BEGIN Task material

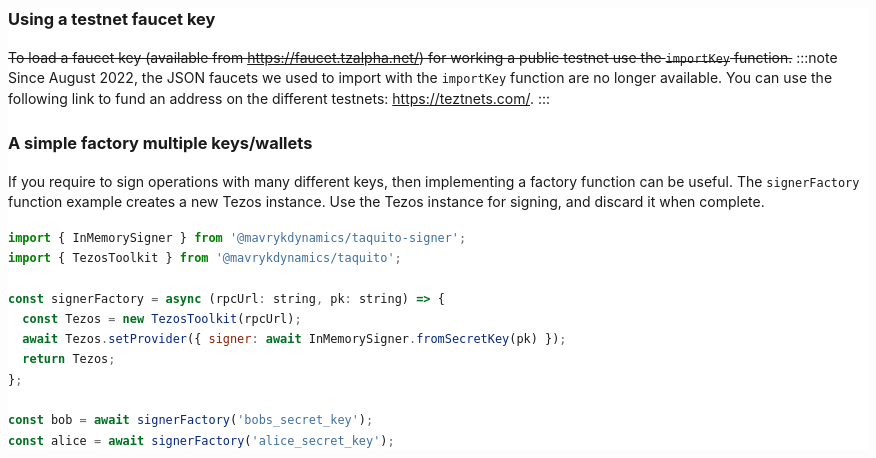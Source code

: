 ### Using a testnet faucet key

~~To load a faucet key (available from https://faucet.tzalpha.net/) for working a public testnet use the `importKey` function.~~
:::note
Since August 2022, the JSON faucets we used to import with the `importKey` function are no longer available. You can use the following link to fund an address on the different testnets: https://teztnets.com/.
:::

### A simple factory multiple keys/wallets

If you require to sign operations with many different keys, then implementing a factory function can be useful.
The `signerFactory` function example creates a new Tezos instance. Use the Tezos instance for signing, and discard it when complete.

```js
import { InMemorySigner } from '@mavrykdynamics/taquito-signer';
import { TezosToolkit } from '@mavrykdynamics/taquito';

const signerFactory = async (rpcUrl: string, pk: string) => {
  const Tezos = new TezosToolkit(rpcUrl);
  await Tezos.setProvider({ signer: await InMemorySigner.fromSecretKey(pk) });
  return Tezos;
};

const bob = await signerFactory('bobs_secret_key');
const alice = await signerFactory('alice_secret_key');
```

[0]: https://signatory.io
[1]: https://github.com/tacoinfra/remote-signer
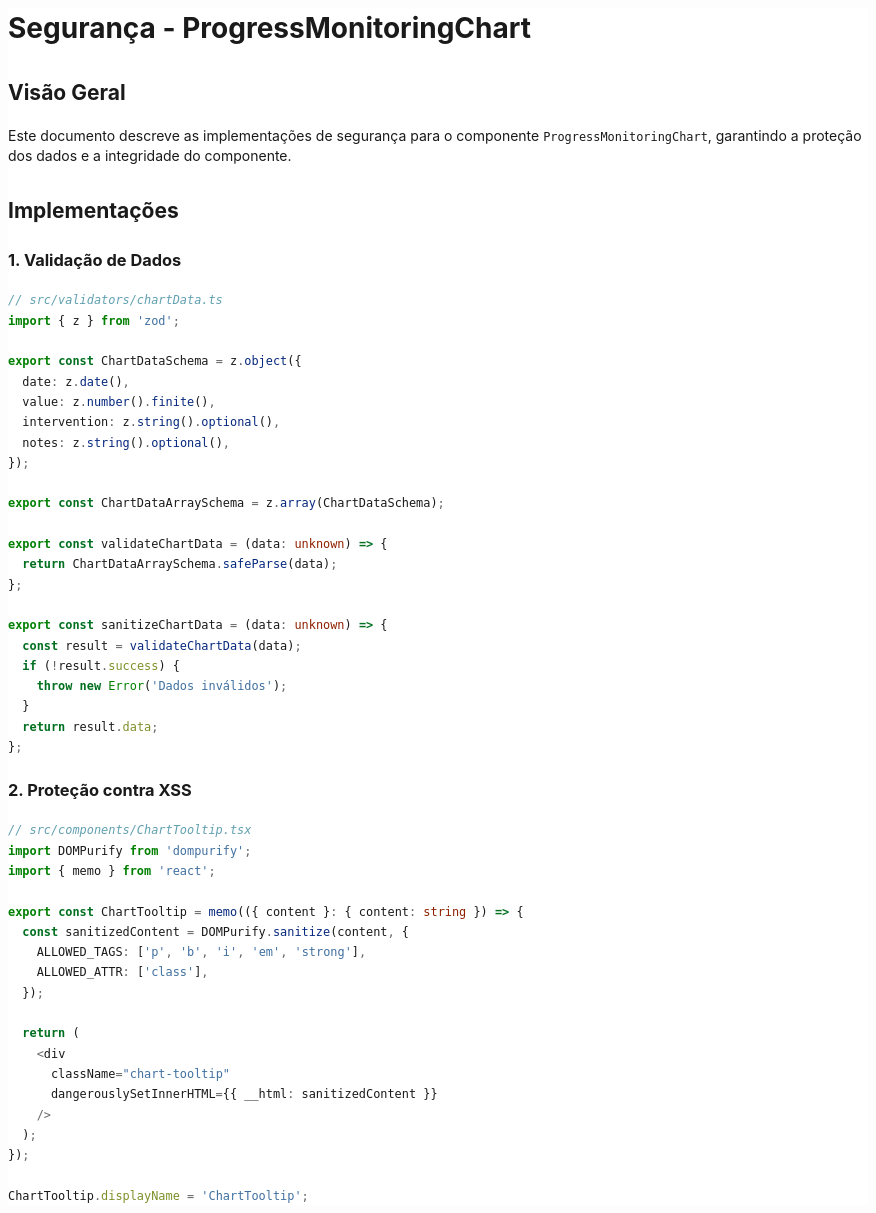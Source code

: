 # Segurança - ProgressMonitoringChart

## Visão Geral

Este documento descreve as implementações de segurança para o componente `ProgressMonitoringChart`, garantindo a proteção dos dados e a integridade do componente.

## Implementações

### 1. Validação de Dados
```typescript
// src/validators/chartData.ts
import { z } from 'zod';

export const ChartDataSchema = z.object({
  date: z.date(),
  value: z.number().finite(),
  intervention: z.string().optional(),
  notes: z.string().optional(),
});

export const ChartDataArraySchema = z.array(ChartDataSchema);

export const validateChartData = (data: unknown) => {
  return ChartDataArraySchema.safeParse(data);
};

export const sanitizeChartData = (data: unknown) => {
  const result = validateChartData(data);
  if (!result.success) {
    throw new Error('Dados inválidos');
  }
  return result.data;
};
```

### 2. Proteção contra XSS
```typescript
// src/components/ChartTooltip.tsx
import DOMPurify from 'dompurify';
import { memo } from 'react';

export const ChartTooltip = memo(({ content }: { content: string }) => {
  const sanitizedContent = DOMPurify.sanitize(content, {
    ALLOWED_TAGS: ['p', 'b', 'i', 'em', 'strong'],
    ALLOWED_ATTR: ['class'],
  });

  return (
    <div
      className="chart-tooltip"
      dangerouslySetInnerHTML={{ __html: sanitizedContent }}
    />
  );
});

ChartTooltip.displayName = 'ChartTooltip';
```
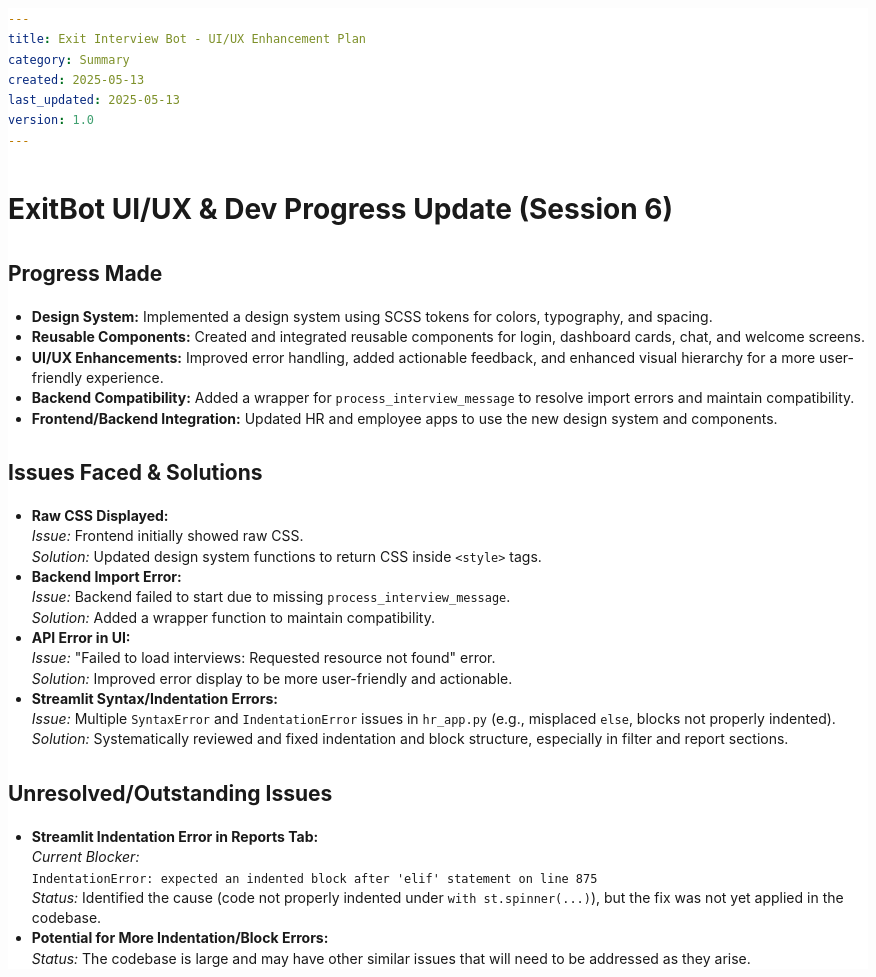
 ```yaml
---
title: Exit Interview Bot - UI/UX Enhancement Plan
category: Summary
created: 2025-05-13
last_updated: 2025-05-13
version: 1.0
---
```


# ExitBot UI/UX & Dev Progress Update (Session 6)

## Progress Made
- **Design System:** Implemented a design system using SCSS tokens for colors, typography, and spacing.
- **Reusable Components:** Created and integrated reusable components for login, dashboard cards, chat, and welcome screens.
- **UI/UX Enhancements:** Improved error handling, added actionable feedback, and enhanced visual hierarchy for a more user-friendly experience.
- **Backend Compatibility:** Added a wrapper for `process_interview_message` to resolve import errors and maintain compatibility.
- **Frontend/Backend Integration:** Updated HR and employee apps to use the new design system and components.

## Issues Faced & Solutions
- **Raw CSS Displayed:**  
  *Issue:* Frontend initially showed raw CSS.  
  *Solution:* Updated design system functions to return CSS inside `<style>` tags.
- **Backend Import Error:**  
  *Issue:* Backend failed to start due to missing `process_interview_message`.  
  *Solution:* Added a wrapper function to maintain compatibility.
- **API Error in UI:**  
  *Issue:* "Failed to load interviews: Requested resource not found" error.  
  *Solution:* Improved error display to be more user-friendly and actionable.
- **Streamlit Syntax/Indentation Errors:**  
  *Issue:* Multiple `SyntaxError` and `IndentationError` issues in `hr_app.py` (e.g., misplaced `else`, blocks not properly indented).  
  *Solution:* Systematically reviewed and fixed indentation and block structure, especially in filter and report sections.

## Unresolved/Outstanding Issues
- **Streamlit Indentation Error in Reports Tab:**  
  *Current Blocker:*  
  `IndentationError: expected an indented block after 'elif' statement on line 875`  
  *Status:* Identified the cause (code not properly indented under `with st.spinner(...)`), but the fix was not yet applied in the codebase.
- **Potential for More Indentation/Block Errors:**  
  *Status:* The codebase is large and may have other similar issues that will need to be addressed as they arise.
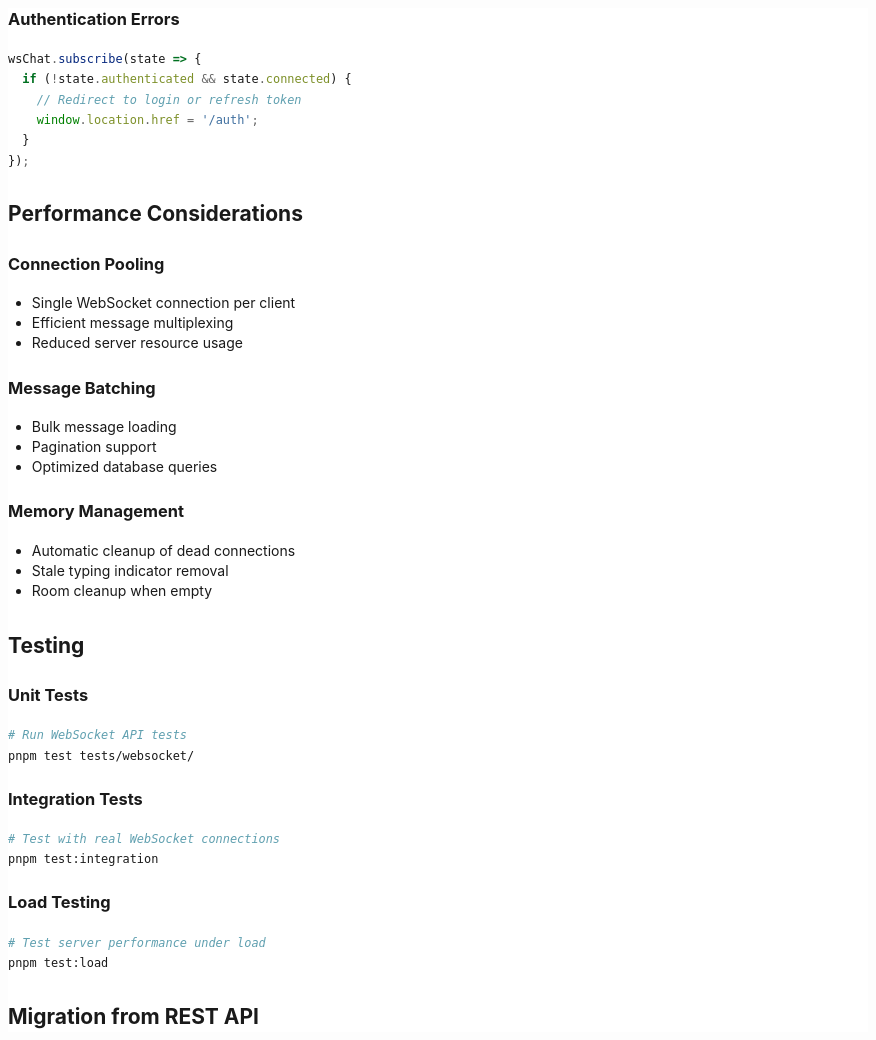 ### Authentication Errors
```javascript
wsChat.subscribe(state => {
  if (!state.authenticated && state.connected) {
    // Redirect to login or refresh token
    window.location.href = '/auth';
  }
});
```

## Performance Considerations

### Connection Pooling
- Single WebSocket connection per client
- Efficient message multiplexing
- Reduced server resource usage

### Message Batching
- Bulk message loading
- Pagination support
- Optimized database queries

### Memory Management
- Automatic cleanup of dead connections
- Stale typing indicator removal
- Room cleanup when empty

## Testing

### Unit Tests
```bash
# Run WebSocket API tests
pnpm test tests/websocket/
```

### Integration Tests
```bash
# Test with real WebSocket connections
pnpm test:integration
```

### Load Testing
```bash
# Test server performance under load
pnpm test:load
```

## Migration from REST API
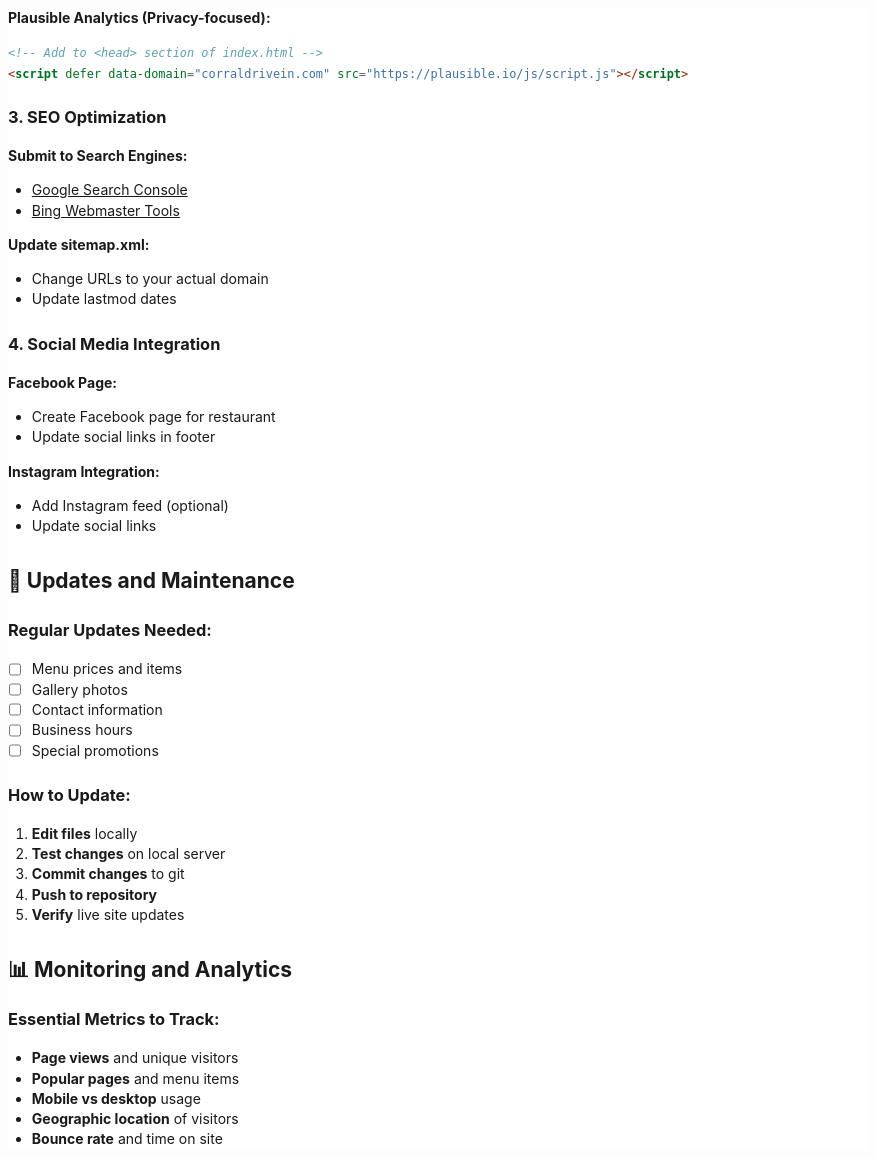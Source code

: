 **Plausible Analytics (Privacy-focused):**
```html
<!-- Add to <head> section of index.html -->
<script defer data-domain="corraldrivein.com" src="https://plausible.io/js/script.js"></script>
```

### 3. SEO Optimization

**Submit to Search Engines:**
- [Google Search Console](https://search.google.com/search-console)
- [Bing Webmaster Tools](https://www.bing.com/webmasters)

**Update sitemap.xml:**
- Change URLs to your actual domain
- Update lastmod dates

### 4. Social Media Integration

**Facebook Page:**
- Create Facebook page for restaurant
- Update social links in footer

**Instagram Integration:**
- Add Instagram feed (optional)
- Update social links

## 🔄 Updates and Maintenance

### Regular Updates Needed:
- [ ] Menu prices and items
- [ ] Gallery photos
- [ ] Contact information
- [ ] Business hours
- [ ] Special promotions

### How to Update:
1. **Edit files** locally
2. **Test changes** on local server
3. **Commit changes** to git
4. **Push to repository**
5. **Verify** live site updates

## 📊 Monitoring and Analytics

### Essential Metrics to Track:
- **Page views** and unique visitors
- **Popular pages** and menu items
- **Mobile vs desktop** usage
- **Geographic location** of visitors
- **Bounce rate** and time on site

END Task material

• Task item:
Which lines above carry the string "location"? Copy those lines.

• Answer to the problem:
    window.location.href = '/auth';
- **Geographic location** of visitors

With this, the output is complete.